Nitrogen photofixation offers an approach for achieving the energy-saving and environmentally friendly NH3 synthesis under ambient conditions with renewable solar energy as the driving force.8–10 In N2 photofixation, H2 is replaced by H2O as a reducing agent. N2 and 3H2O are converted to 2NH3 and 1.5O2.11–17 The key is to design an efficient photocatalyst. Two-dimensional (2D) photocatalysts exhibit unique merits in solar-to-chemical energy conversion.18–22 MXenes, a family of 2D layered transition metal carbides, nitrides or carbonitrides, have aroused much interest since the first report in 2011.23 Benefiting from the metallic conductivity, abundant surface terminal groups, large surface-to-volume ratio, excellent hydrophilic and ion transport properties, MXenes have been explored in diverse fields.24–26 Ti3C2, the first reported MXene, possesses several unique characteristics.24,25 (i) Its high conductivity enables excellent charge transfer kinetics, favoring the rapid migration and efficient separation of photogenerated electrons and holes; (ii) abundant exposed metal sites offer many active sites for catalysis; (iii) adjustable terminal groups (OH, O, F, etc.) bring a tunable bandgap and optical absorption, enabling facile regulation of the photocatalytic performance; (iv) excellent surface hydrophilicity improves the interfacial connection with other materials, facilitating the formation of heterostructures. Ti3C2 has therefore become a research hotspot in photocatalysis.27–30 Theoretical calculations have shown that Ti3C2 presents valid N2-philicity and the ability to chemisorb and activate N2, suggesting that Ti3C2 can be a promising material for N2 capture and reduction.31 Unfortunately, the extremely low Fermi level and metallic nature of Ti3C2 make it a superior electron acceptor, resulting in a poor separation efficiency of photogenerated electrons and holes.32,33 In addition, the narrow bandgap of Ti3C2 makes N2 photoreduction difficult.34 As a result, it has remained challenging to realize N2 photofixation solely with Ti3C2.

Plasmonic metal nanoparticles possess extraordinary optical properties that arise from localized surface plasmon resonance (LSPR) and offer a powerful means for boosting the photocatalytic activity.18,35 LSPR-enhanced photocatalysis mainly relies on the extension of light absorption to the long-wavelength range and the enhancement of the local electric field.
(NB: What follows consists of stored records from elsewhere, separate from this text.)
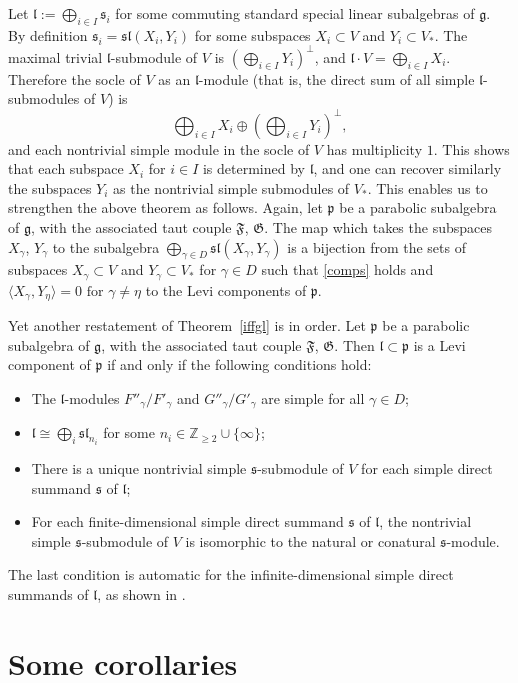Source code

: \documentclass{amsart}
\theoremstyle{definition}
\theoremstyle{remark}
\numberwithin{equation}{section}
\newcommand {\Z} {\mathbb{Z}}
\def\g{\mathfrak {g}}
\def\l{\mathfrak {l}}
\def\p{\mathfrak {p}}
\def\sl{\mathfrak{sl}}
\def\s{\mathfrak{s}}
\def\F{\mathfrak{F}}
\def\G{\mathfrak{G}}
\begin{document}
Let $\l := \bigoplus_{i \in I} \s_i$ for some commuting standard special linear subalgebras of $\g$.  By definition $\s_i = \sl(X_i , Y_i)$ for some subspaces $X_i \subset V$ and $Y_i \subset V_*$.  The maximal trivial $\l$-submodule of $V$ is $(\bigoplus_{i \in I} Y_i)^\perp$, and $\l \cdot V = \bigoplus_{i \in I} X_i$.  Therefore the socle of $V$ as an $\l$-module (that is, the direct sum of all simple $\l$-submodules of $V$) is 
$$\bigoplus_{i \in I} X_i \oplus (\bigoplus_{i \in I} Y_i)^\perp,$$ and each nontrivial simple module in the socle of $V$ has multiplicity $1$.  This shows that each subspace $X_i$ for $i \in I$ is determined by $\l$, and one can recover similarly the subspaces $Y_i$ as the nontrivial simple submodules of $V_*$. 
This enables us to strengthen the above theorem as follows.  Again, let $\p$ be a parabolic subalgebra of $\g$, with the associated taut couple $\F$, $\G$.  The map which takes the subspaces $X_\gamma$, $Y_\gamma$ to the subalgebra $\bigoplus_{\gamma \in D} \sl(X_\gamma, Y_\gamma)$ is a bijection from the sets of subspaces $X_\gamma \subset V$ and $Y_\gamma \subset V_*$ for $\gamma \in D$ such that \eqref{comps} holds and
 $\langle X_\gamma , Y_\eta \rangle = 0 \textrm{ for } \gamma \neq \eta$ to the Levi components of $\p$.

Yet another restatement of Theorem~\ref{iffgl} is in order.  Let $\p$ be a parabolic subalgebra of $\g$, with the associated taut couple $\F$, $\G$.  Then $\l \subset \p$ is a Levi component of $\p$ if and only if the following conditions hold:
\begin{itemize}
\item The $\l$-modules $F''_\gamma / F'_\gamma$ and $G''_\gamma / G'_\gamma$ are simple for all $\gamma \in D$;
\item $\l \cong \bigoplus_i \sl_{n_i}$ for some $n_i \in  \Z_{\geq 2} \cup \{ \infty \}$;
\item  There is a unique nontrivial simple $\s$-submodule of $V$ for each simple direct summand $\s$ of $\l$;
\item For each finite-dimensional simple direct summand $\s$ of $\l$, the nontrivial simple $\s$-submodule of $V$ is isomorphic to the natural or conatural $\s$-module.
\end{itemize}
 The last condition is automatic for the infinite-dimensional simple direct summands of $\l$, as shown in \cite{DimitrovP2}.
 
 
\section{Some corollaries} \label{corollaries}
\end{document}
Plasmonic hot electrons can drive reduction reactions and improve photocatalytic NH3 synthesis.18,36–38 The plasmon-intensified electric field can promote the photogeneration of charge carriers in semiconductors.39,40 As a result, combining plasmonic metal nanoparticles with 2D MXenes is expected to be a feasible strategy for constructing efficient photocatalysts for NH3 production.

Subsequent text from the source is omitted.